Problem statement: Write the listing below again, word for word.

Source material:
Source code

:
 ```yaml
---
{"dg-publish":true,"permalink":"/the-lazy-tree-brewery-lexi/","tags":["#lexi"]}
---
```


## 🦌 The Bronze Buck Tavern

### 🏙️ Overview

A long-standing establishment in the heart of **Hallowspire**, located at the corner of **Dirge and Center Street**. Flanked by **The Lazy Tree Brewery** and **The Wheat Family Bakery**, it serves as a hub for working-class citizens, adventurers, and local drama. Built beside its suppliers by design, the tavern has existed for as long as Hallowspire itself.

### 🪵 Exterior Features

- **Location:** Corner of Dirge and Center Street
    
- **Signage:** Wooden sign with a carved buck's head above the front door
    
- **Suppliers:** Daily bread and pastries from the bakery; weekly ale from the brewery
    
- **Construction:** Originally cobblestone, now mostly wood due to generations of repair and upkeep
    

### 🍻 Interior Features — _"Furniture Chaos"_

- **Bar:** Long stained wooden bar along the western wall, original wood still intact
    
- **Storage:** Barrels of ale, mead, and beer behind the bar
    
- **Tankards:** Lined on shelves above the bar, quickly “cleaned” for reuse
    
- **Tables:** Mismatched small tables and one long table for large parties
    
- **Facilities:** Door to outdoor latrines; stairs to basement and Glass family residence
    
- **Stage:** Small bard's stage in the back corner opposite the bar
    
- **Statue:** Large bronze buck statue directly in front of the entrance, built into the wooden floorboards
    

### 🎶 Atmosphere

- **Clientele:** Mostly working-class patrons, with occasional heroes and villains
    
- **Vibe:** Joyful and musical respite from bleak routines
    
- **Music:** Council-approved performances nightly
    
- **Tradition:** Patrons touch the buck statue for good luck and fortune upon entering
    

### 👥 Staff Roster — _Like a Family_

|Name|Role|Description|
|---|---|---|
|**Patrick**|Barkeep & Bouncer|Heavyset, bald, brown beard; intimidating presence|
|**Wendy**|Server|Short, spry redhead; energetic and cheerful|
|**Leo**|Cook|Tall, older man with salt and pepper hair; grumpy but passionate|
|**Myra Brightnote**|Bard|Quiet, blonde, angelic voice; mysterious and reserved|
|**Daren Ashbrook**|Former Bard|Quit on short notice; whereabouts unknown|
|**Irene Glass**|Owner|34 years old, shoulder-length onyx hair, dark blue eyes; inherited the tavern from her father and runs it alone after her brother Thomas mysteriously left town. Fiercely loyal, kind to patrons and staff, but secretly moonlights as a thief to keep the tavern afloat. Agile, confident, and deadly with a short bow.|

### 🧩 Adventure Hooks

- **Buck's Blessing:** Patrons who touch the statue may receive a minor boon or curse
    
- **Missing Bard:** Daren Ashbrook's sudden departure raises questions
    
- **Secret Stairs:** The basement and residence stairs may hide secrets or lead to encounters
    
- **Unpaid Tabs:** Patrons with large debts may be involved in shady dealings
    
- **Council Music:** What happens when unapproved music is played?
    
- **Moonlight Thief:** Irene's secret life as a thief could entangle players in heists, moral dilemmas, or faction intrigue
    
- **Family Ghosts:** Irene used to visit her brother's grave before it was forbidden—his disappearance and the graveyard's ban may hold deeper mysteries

Answer to this exercise:
Source code

:
 ```yaml
---
{"dg-publish":true,"permalink":"/the-lazy-tree-brewery-lexi/","tags":["#lexi"]}
---
```


## 🦌 The Bronze Buck Tavern

### 🏙️ Overview

A long-standing establishment in the heart of **Hallowspire**, located at the corner of **Dirge and Center Street**. Flanked by **The Lazy Tree Brewery** and **The Wheat Family Bakery**, it serves as a hub for working-class citizens, adventurers, and local drama. Built beside its suppliers by design, the tavern has existed for as long as Hallowspire itself.

### 🪵 Exterior Features

- **Location:** Corner of Dirge and Center Street
    
- **Signage:** Wooden sign with a carved buck's head above the front door
    
- **Suppliers:** Daily bread and pastries from the bakery; weekly ale from the brewery
    
- **Construction:** Originally cobblestone, now mostly wood due to generations of repair and upkeep
    

### 🍻 Interior Features — _"Furniture Chaos"_

- **Bar:** Long stained wooden bar along the western wall, original wood still intact
    
- **Storage:** Barrels of ale, mead, and beer behind the bar
    
- **Tankards:** Lined on shelves above the bar, quickly “cleaned” for reuse
    
- **Tables:** Mismatched small tables and one long table for large parties
    
- **Facilities:** Door to outdoor latrines; stairs to basement and Glass family residence
    
- **Stage:** Small bard's stage in the back corner opposite the bar
    
- **Statue:** Large bronze buck statue directly in front of the entrance, built into the wooden floorboards
    

### 🎶 Atmosphere

- **Clientele:** Mostly working-class patrons, with occasional heroes and villains
    
- **Vibe:** Joyful and musical respite from bleak routines
    
- **Music:** Council-approved performances nightly
    
- **Tradition:** Patrons touch the buck statue for good luck and fortune upon entering
    

### 👥 Staff Roster — _Like a Family_

|Name|Role|Description|
|---|---|---|
|**Patrick**|Barkeep & Bouncer|Heavyset, bald, brown beard; intimidating presence|
|**Wendy**|Server|Short, spry redhead; energetic and cheerful|
|**Leo**|Cook|Tall, older man with salt and pepper hair; grumpy but passionate|
|**Myra Brightnote**|Bard|Quiet, blonde, angelic voice; mysterious and reserved|
|**Daren Ashbrook**|Former Bard|Quit on short notice; whereabouts unknown|
|**Irene Glass**|Owner|34 years old, shoulder-length onyx hair, dark blue eyes; inherited the tavern from her father and runs it alone after her brother Thomas mysteriously left town. Fiercely loyal, kind to patrons and staff, but secretly moonlights as a thief to keep the tavern afloat. Agile, confident, and deadly with a short bow.|

### 🧩 Adventure Hooks

- **Buck's Blessing:** Patrons who touch the statue may receive a minor boon or curse
    
- **Missing Bard:** Daren Ashbrook's sudden departure raises questions
    
- **Secret Stairs:** The basement and residence stairs may hide secrets or lead to encounters
    
- **Unpaid Tabs:** Patrons with large debts may be involved in shady dealings
    
- **Council Music:** What happens when unapproved music is played?
    
- **Moonlight Thief:** Irene's secret life as a thief could entangle players in heists, moral dilemmas, or faction intrigue
    
- **Family Ghosts:** Irene used to visit her brother's grave before it was forbidden—his disappearance and the graveyard's ban may hold deeper mysteries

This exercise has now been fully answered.